Last year, in collaboration with other local philosophy professors, such as Dr. Anderson, we started hosting public philosophy lectures. I started a lecture series at my college. We have had eight talks so far, and they have all been well attended and of high quality. We built public-philosophy.com to advertise local events and to host video and audio recordings of those events. We have had excellent feedback. Out of the talks that have been given we have invited each speaker to submit a formal paper to be published this summer in the first annual Journal of Public Philosophy. The first edition of JPP will be released in Summer 2019 with a fine collection of essays.
The journal, publishing company, public lecture series, and involvement in campus clubs were the catalysts for a group of philosophy professors in the Phoenix area to create the Public Philosophy Society (PPS). The PPS is a professional organization that invites students, scholars, and members of the educated community to join in an ongoing philosophical dialogue. Details about membership dues and qualifications can be found at our Patreon page.
The PPS will host a monthly live virtual meeting using Zoom meeting technology open to all members. There will be a host for each meeting and a philosopher who will discuss a particular topic for the evening. The philosopher will present on a theme for about 20 minutes, and then those in attendance of the virtual meeting will have an opportunity to ask questions and discuss the topic at hand. Members will have access to a private Facebook page where they may continue the discussion. In addition to the regular meetings and private Facebook page, the Scholar level membership will receive a digital copy of the Journal of Public Philosophy, and the Patron level will receive a print version of the journal. As we learn the ropes, we plan to also host special topic meetings, seminar discussions, and smaller group discussions open to select membership levels. We hope to host a conference in the future.

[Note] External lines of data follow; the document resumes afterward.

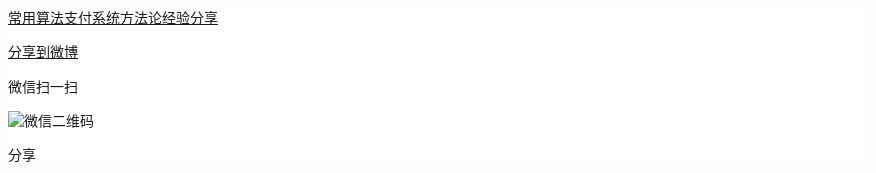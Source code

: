 [常用算法](https://www.woshipm.com/tag/%e5%b8%b8%e7%94%a8%e7%ae%97%e6%b3%95)[支付系统](https://www.woshipm.com/tag/%e6%94%af%e4%bb%98%e7%b3%bb%e7%bb%9f)[方法论](https://www.woshipm.com/tag/%e6%96%b9%e6%b3%95%e8%ae%ba)[经验分享](https://www.woshipm.com/tag/%e7%bb%8f%e9%aa%8c%e5%88%86%e4%ba%ab)

[分享到微博](https://service.weibo.com/share/share.php?appkey=2775287854&title=揭密支付安全：为什么你的交易无法被篡改&url=https://www.woshipm.com/pd/6166291.html&pic=https://image.woshipm.com/2024/10/10/04896f5c-86bb-11ef-ac82-00163e142b65.png)

微信扫一扫

![微信二维码](https://api.pwmqr.com/qrcode/create/?url=https://www.woshipm.com/pd/6166291.html)

分享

PPS membership is on a month to month basis rather than the yearly dues expected of other professional organizations. Monies collected from dues will be used for website hosting, audio and video production and equipment, stipends for guest speakers, the print version of the Journal of Public Philosophy, and in the future a conference.
If you love philosophy and enjoy public philosophical discourse, if you are committed to common ground, then we invite you to join us on this new and exciting adventure. Please help us to get the word out about the Public Philosophy Society. We can be found at public-philosophy.com; on Facebook, Instagram, and Twitter.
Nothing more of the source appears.